(Dataset items)
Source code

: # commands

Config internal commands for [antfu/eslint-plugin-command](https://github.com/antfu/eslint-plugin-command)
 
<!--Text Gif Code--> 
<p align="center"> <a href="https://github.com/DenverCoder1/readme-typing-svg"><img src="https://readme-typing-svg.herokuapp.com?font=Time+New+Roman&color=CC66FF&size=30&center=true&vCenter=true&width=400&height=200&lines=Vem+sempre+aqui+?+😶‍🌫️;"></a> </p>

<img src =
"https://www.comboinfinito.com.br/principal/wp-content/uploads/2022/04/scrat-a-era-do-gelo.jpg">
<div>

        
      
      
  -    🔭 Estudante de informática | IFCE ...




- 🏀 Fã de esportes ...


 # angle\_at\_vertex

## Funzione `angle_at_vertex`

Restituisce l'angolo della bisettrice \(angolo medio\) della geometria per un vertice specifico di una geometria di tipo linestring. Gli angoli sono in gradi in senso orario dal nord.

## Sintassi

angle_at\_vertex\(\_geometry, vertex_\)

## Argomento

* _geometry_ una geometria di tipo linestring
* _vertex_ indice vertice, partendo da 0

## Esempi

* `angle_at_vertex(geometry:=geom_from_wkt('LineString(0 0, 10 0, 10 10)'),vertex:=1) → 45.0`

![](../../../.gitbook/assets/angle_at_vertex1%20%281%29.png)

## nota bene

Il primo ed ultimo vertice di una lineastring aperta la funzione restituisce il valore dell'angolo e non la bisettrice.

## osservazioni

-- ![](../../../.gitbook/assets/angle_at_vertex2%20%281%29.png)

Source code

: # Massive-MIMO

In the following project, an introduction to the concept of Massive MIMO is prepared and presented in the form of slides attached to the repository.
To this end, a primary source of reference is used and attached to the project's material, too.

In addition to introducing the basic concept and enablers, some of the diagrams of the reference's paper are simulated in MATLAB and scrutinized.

## WORK INSTRUCTION
In the entries above, which lines hold the string "project"? Report all of them.

## WRITTEN REPLY
In the following project, an introduction to the concept of Massive MIMO is prepared and presented in the form of slides attached to the repository.
To this end, a primary source of reference is used and attached to the project's material, too.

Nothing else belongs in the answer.